───── Data to use ─────
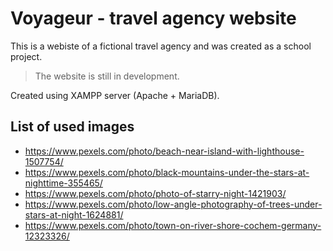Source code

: # Voyageur - travel agency website

This is a webiste of a fictional travel agency and was created as a school project.

> The website is still in development.  

Created using XAMPP server (Apache + MariaDB).

## List of used images

- <https://www.pexels.com/photo/beach-near-island-with-lighthouse-1507754/>
- <https://www.pexels.com/photo/black-mountains-under-the-stars-at-nighttime-355465/>
- <https://www.pexels.com/photo/photo-of-starry-night-1421903/>
- <https://www.pexels.com/photo/low-angle-photography-of-trees-under-stars-at-night-1624881/>
- <https://www.pexels.com/photo/town-on-river-shore-cochem-germany-12323326/>
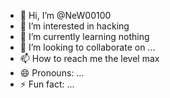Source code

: - 👋 Hi, I’m @NeW00100
- 👀 I’m interested in hacking
- 🌱 I’m currently learning nothing
- 💞️ I’m looking to collaborate on ...
- 📫 How to reach me the level  max
- 😄 Pronouns: ...
- ⚡ Fun fact: ...

<!---
NeW00100/NeW00100 is a ✨ special ✨ repository because its `README.md` (this file) appears on your GitHub profile.
You can click the Preview link to take a look at your changes.
--->
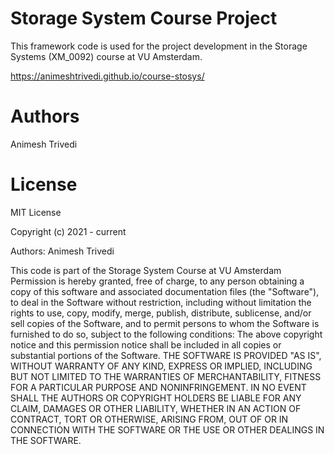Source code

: # Storage System Course Project

This framework code is used for the project development in the Storage Systems (XM_0092) course at VU Amsterdam. 

https://animeshtrivedi.github.io/course-stosys/ 


# Authors
Animesh Trivedi 

# License 
MIT License

Copyright (c) 2021 - current

Authors:  Animesh Trivedi

This code is part of the Storage System Course at VU Amsterdam
Permission is hereby granted, free of charge, to any person obtaining a copy
of this software and associated documentation files (the "Software"), to deal
in the Software without restriction, including without limitation the rights
to use, copy, modify, merge, publish, distribute, sublicense, and/or sell
copies of the Software, and to permit persons to whom the Software is
furnished to do so, subject to the following conditions:
The above copyright notice and this permission notice shall be included in all
copies or substantial portions of the Software.
THE SOFTWARE IS PROVIDED "AS IS", WITHOUT WARRANTY OF ANY KIND, EXPRESS OR
IMPLIED, INCLUDING BUT NOT LIMITED TO THE WARRANTIES OF MERCHANTABILITY,
FITNESS FOR A PARTICULAR PURPOSE AND NONINFRINGEMENT. IN NO EVENT SHALL THE
AUTHORS OR COPYRIGHT HOLDERS BE LIABLE FOR ANY CLAIM, DAMAGES OR OTHER
LIABILITY, WHETHER IN AN ACTION OF CONTRACT, TORT OR OTHERWISE, ARISING FROM,
OUT OF OR IN CONNECTION WITH THE SOFTWARE OR THE USE OR OTHER DEALINGS IN THE
SOFTWARE.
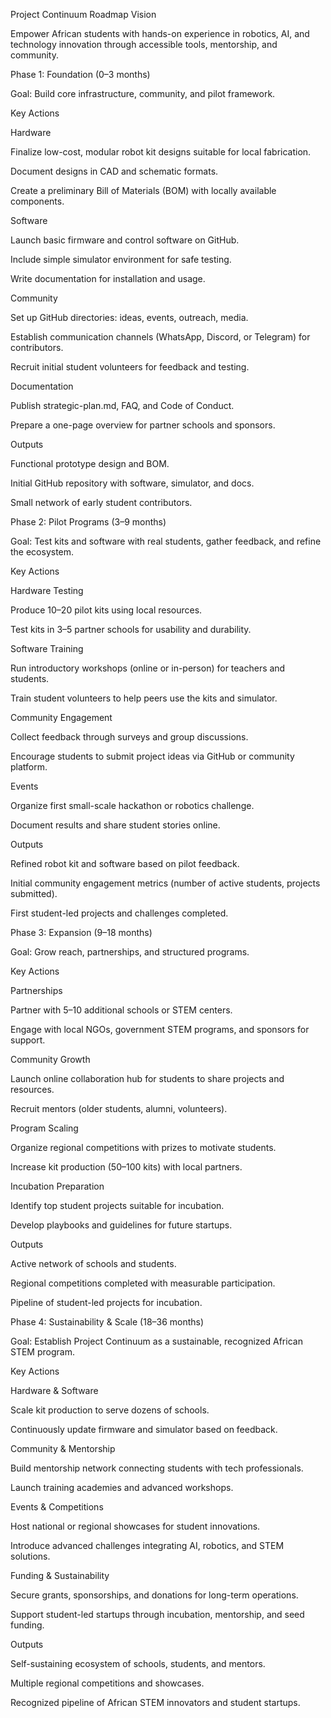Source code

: Project Continuum Roadmap
Vision

Empower African students with hands-on experience in robotics, AI, and technology innovation through accessible tools, mentorship, and community.

Phase 1: Foundation (0–3 months)

Goal: Build core infrastructure, community, and pilot framework.

Key Actions

Hardware

Finalize low-cost, modular robot kit designs suitable for local fabrication.

Document designs in CAD and schematic formats.

Create a preliminary Bill of Materials (BOM) with locally available components.

Software

Launch basic firmware and control software on GitHub.

Include simple simulator environment for safe testing.

Write documentation for installation and usage.

Community

Set up GitHub directories: ideas, events, outreach, media.

Establish communication channels (WhatsApp, Discord, or Telegram) for contributors.

Recruit initial student volunteers for feedback and testing.

Documentation

Publish strategic-plan.md, FAQ, and Code of Conduct.

Prepare a one-page overview for partner schools and sponsors.

Outputs

Functional prototype design and BOM.

Initial GitHub repository with software, simulator, and docs.

Small network of early student contributors.

Phase 2: Pilot Programs (3–9 months)

Goal: Test kits and software with real students, gather feedback, and refine the ecosystem.

Key Actions

Hardware Testing

Produce 10–20 pilot kits using local resources.

Test kits in 3–5 partner schools for usability and durability.

Software Training

Run introductory workshops (online or in-person) for teachers and students.

Train student volunteers to help peers use the kits and simulator.

Community Engagement

Collect feedback through surveys and group discussions.

Encourage students to submit project ideas via GitHub or community platform.

Events

Organize first small-scale hackathon or robotics challenge.

Document results and share student stories online.

Outputs

Refined robot kit and software based on pilot feedback.

Initial community engagement metrics (number of active students, projects submitted).

First student-led projects and challenges completed.

Phase 3: Expansion (9–18 months)

Goal: Grow reach, partnerships, and structured programs.

Key Actions

Partnerships

Partner with 5–10 additional schools or STEM centers.

Engage with local NGOs, government STEM programs, and sponsors for support.

Community Growth

Launch online collaboration hub for students to share projects and resources.

Recruit mentors (older students, alumni, volunteers).

Program Scaling

Organize regional competitions with prizes to motivate students.

Increase kit production (50–100 kits) with local partners.

Incubation Preparation

Identify top student projects suitable for incubation.

Develop playbooks and guidelines for future startups.

Outputs

Active network of schools and students.

Regional competitions completed with measurable participation.

Pipeline of student-led projects for incubation.

Phase 4: Sustainability & Scale (18–36 months)

Goal: Establish Project Continuum as a sustainable, recognized African STEM program.

Key Actions

Hardware & Software

Scale kit production to serve dozens of schools.

Continuously update firmware and simulator based on feedback.

Community & Mentorship

Build mentorship network connecting students with tech professionals.

Launch training academies and advanced workshops.

Events & Competitions

Host national or regional showcases for student innovations.

Introduce advanced challenges integrating AI, robotics, and STEM solutions.

Funding & Sustainability

Secure grants, sponsorships, and donations for long-term operations.

Support student-led startups through incubation, mentorship, and seed funding.

Outputs

Self-sustaining ecosystem of schools, students, and mentors.

Multiple regional competitions and showcases.

Recognized pipeline of African STEM innovators and student startups.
─────
**What to work on:** Using the data above, transcribe the lines that run from the line with "Test kits in" to the line with "Launch training academies", both ends kept, and output nothing else.

**Task solution:**
Test kits in 3–5 partner schools for usability and durability.

Software Training

Run introductory workshops (online or in-person) for teachers and students.

Train student volunteers to help peers use the kits and simulator.

Community Engagement

Collect feedback through surveys and group discussions.

Encourage students to submit project ideas via GitHub or community platform.

Events

Organize first small-scale hackathon or robotics challenge.

Document results and share student stories online.

Outputs

Refined robot kit and software based on pilot feedback.

Initial community engagement metrics (number of active students, projects submitted).

First student-led projects and challenges completed.

Phase 3: Expansion (9–18 months)

Goal: Grow reach, partnerships, and structured programs.

Key Actions

Partnerships

Partner with 5–10 additional schools or STEM centers.

Engage with local NGOs, government STEM programs, and sponsors for support.

Community Growth

Launch online collaboration hub for students to share projects and resources.

Recruit mentors (older students, alumni, volunteers).

Program Scaling

Organize regional competitions with prizes to motivate students.

Increase kit production (50–100 kits) with local partners.

Incubation Preparation

Identify top student projects suitable for incubation.

Develop playbooks and guidelines for future startups.

Outputs

Active network of schools and students.

Regional competitions completed with measurable participation.

Pipeline of student-led projects for incubation.

Phase 4: Sustainability & Scale (18–36 months)

Goal: Establish Project Continuum as a sustainable, recognized African STEM program.

Key Actions

Hardware & Software

Scale kit production to serve dozens of schools.

Continuously update firmware and simulator based on feedback.

Community & Mentorship

Build mentorship network connecting students with tech professionals.

Launch training academies and advanced workshops.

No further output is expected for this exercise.